You could rewrite it as 'Mom taught me some stories related to sex'. This way, it gets rid of the unclear part. And when talking about sex - related stories from a mom, it should be within the boundaries of proper sex education, like how to respect boundaries and about healthy body development.
I'm not sure what 'inceat' means in this context. If it was supposed to be 'incest', that is a very inappropriate and unethical topic, and it's not something that should be taught in that way. Maybe it's a miscommunication or a wrong word used.
The statement is quite wrong and confusing. To correct it, we might assume that there was a wrong use of words. If it was meant to say that the mom thought the son was involved in someone's narrative, then it should be something like 'Mom thought son was a part of his story'. The'sex' part is completely out of place and should be removed.
If this has happened, the child should communicate their discomfort to another trusted adult, like a father or a teacher. The trusted adult can then have a conversation with the mother about the inappropriateness of this approach.

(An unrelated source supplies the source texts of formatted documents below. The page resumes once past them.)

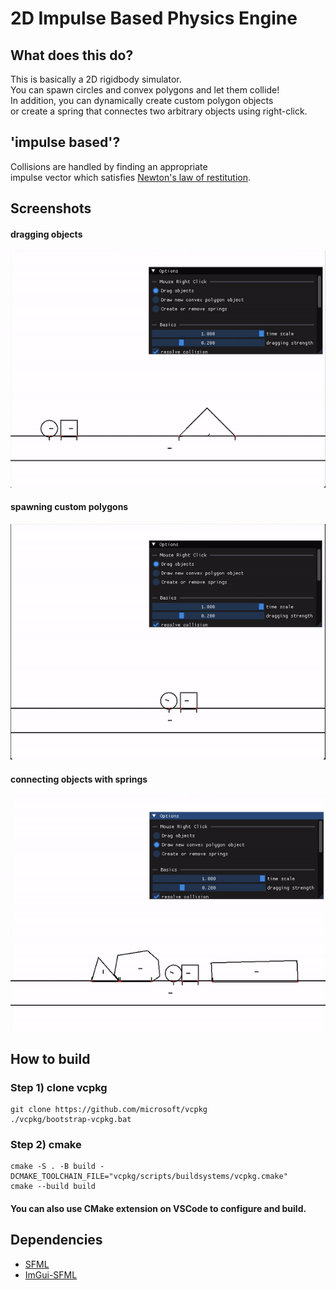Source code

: # 2D Impulse Based Physics Engine

## What does this do?
This is basically a 2D rigidbody simulator.  
You can spawn circles and convex polygons and let them collide!  
In addition, you can dynamically create custom polygon objects  
or create a spring that connectes two arbitrary objects using right-click.

## 'impulse based'?
Collisions are handled by finding an appropriate  
impulse vector which satisfies [Newton's law of restitution](https://en.wikipedia.org/wiki/Coefficient_of_restitution).  

## Screenshots
#### dragging objects
![drag](https://github.com/Ownfos/physics-engine-rm/blob/main/images/drag.gif)
#### spawning custom polygons
![spawn](https://github.com/Ownfos/physics-engine-rm/blob/main/images/spawn.gif)
#### connecting objects with springs
![spring](https://github.com/Ownfos/physics-engine-rm/blob/main/images/spring.gif)

## How to build
### Step 1) clone vcpkg
```
git clone https://github.com/microsoft/vcpkg
./vcpkg/bootstrap-vcpkg.bat
```
### Step 2) cmake
```
cmake -S . -B build -DCMAKE_TOOLCHAIN_FILE="vcpkg/scripts/buildsystems/vcpkg.cmake"
cmake --build build
```
#### You can also use CMake extension on VSCode to configure and build.

## Dependencies
- [SFML](https://github.com/SFML/SFML)
- [ImGui-SFML](https://github.com/SFML/imgui-sfml)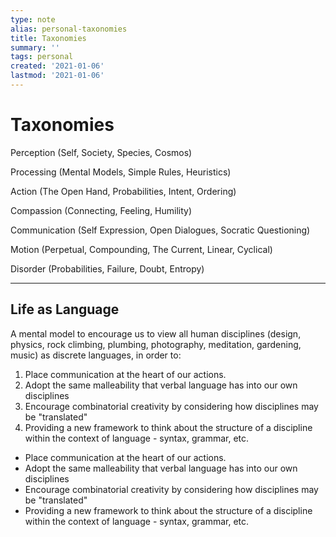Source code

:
 ```yaml
---
type: note
alias: personal-taxonomies
title: Taxonomies
summary: ''
tags: personal
created: '2021-01-06'
lastmod: '2021-01-06'
---
```


# Taxonomies

Perception (Self, Society, Species, Cosmos)

Processing (Mental Models, Simple Rules, Heuristics)

Action (The Open Hand, Probabilities, Intent, Ordering)

Compassion (Connecting, Feeling, Humility)

Communication (Self Expression, Open Dialogues, Socratic Questioning)

Motion (Perpetual, Compounding, The Current, Linear, Cyclical)

Disorder (Probabilities, Failure, Doubt, Entropy)

---

## Life as Language
A mental model to encourage us to view all human disciplines (design, physics, rock climbing, plumbing, photography, meditation, gardening, music) as discrete languages, in order to:

1.  Place communication at the heart of our actions.
2.  Adopt the same malleability that verbal language has into our own disciplines
3.  Encourage combinatorial creativity by considering how disciplines may be "translated"
4.  Providing a new framework to think about the structure of a discipline within the context of language - syntax, grammar, etc.


-  Place communication at the heart of our actions.
-  Adopt the same malleability that verbal language has into our own disciplines
-  Encourage combinatorial creativity by considering how disciplines may be "translated"
-  Providing a new framework to think about the structure of a discipline within the context of language - syntax, grammar, etc.
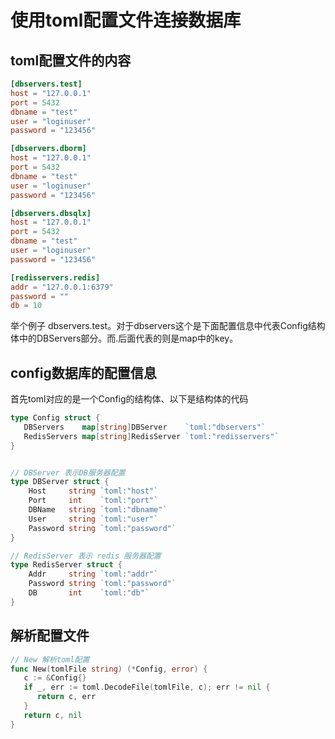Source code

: # 使用toml配置文件连接数据库

## toml配置文件的内容

```toml
[dbservers.test]
host = "127.0.0.1"
port = 5432
dbname = "test"
user = "loginuser"
password = "123456"

[dbservers.dborm]
host = "127.0.0.1"
port = 5432
dbname = "test"
user = "loginuser"
password = "123456"

[dbservers.dbsqlx]
host = "127.0.0.1"
port = 5432
dbname = "test"
user = "loginuser"
password = "123456"

[redisservers.redis]
addr = "127.0.0.1:6379"
password = ""
db = 10
```

举个例子 dbservers.test。对于dbservers这个是下面配置信息中代表Config结构体中的DBServers部分。而.后面代表的则是map中的key。



## config数据库的配置信息

首先toml对应的是一个Config的结构体、以下是结构体的代码

```go
type Config struct {
   DBServers    map[string]DBServer    `toml:"dbservers"`
   RedisServers map[string]RedisServer `toml:"redisservers"`
}


// DBServer 表示DB服务器配置
type DBServer struct {
	Host     string `toml:"host"`
	Port     int    `toml:"port"`
	DBName   string `toml:"dbname"`
	User     string `toml:"user"`
	Password string `toml:"password"`
}

// RedisServer 表示 redis 服务器配置
type RedisServer struct {
	Addr     string `toml:"addr"`
	Password string `toml:"password"`
	DB       int    `toml:"db"`
}
```



## 解析配置文件

```go
// New 解析toml配置
func New(tomlFile string) (*Config, error) {
   c := &Config{}
   if _, err := toml.DecodeFile(tomlFile, c); err != nil {
      return c, err
   }
   return c, nil
}
```

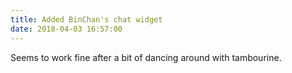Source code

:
 ```yaml
---
title: Added BinChan's chat widget
date: 2018-04-03 16:57:00
---
```


Seems to work fine after a bit of dancing around with tambourine.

Perhaps you misspelled 'banged'. But we should change the whole concept to something more appropriate. For example, 'My mom knocked on the door while I was reading a story.' This makes it a normal and family - friendly situation.
A better version could be 'Mom takes care of the son while the wife refuses (a certain situation).' By doing this, we are clarifying the relationship between the mom, son and wife in a more understandable and appropriate way compared to the original very unclear phrase.
We could completely rework the phrase. Start from the relationship of mom and aunt. If it's about their experiences, we could say 'Stories about mom and aunt's experiences'. This not only makes it understandable but also presents a more positive and respectful view compared to the original jumbled and inappropriate phrase.
If we assume 'cock' is referring to a rooster, it could be 'Mom measures my young rooster.'
It could be corrected to'mom accidentally came in the story'.
I would need to know more about what was actually meant. But if we assume some corrections, it could be something like 'The black rooster disrupted the sex (though this is a very strange combination). However, the 'forbhisbamd' part is still a mystery so it's hard to fully rephrase it accurately.
We could rewrite it as 'Dad, I'm not Mom. Stop that inappropriate behavior.' This makes it more general and appropriate.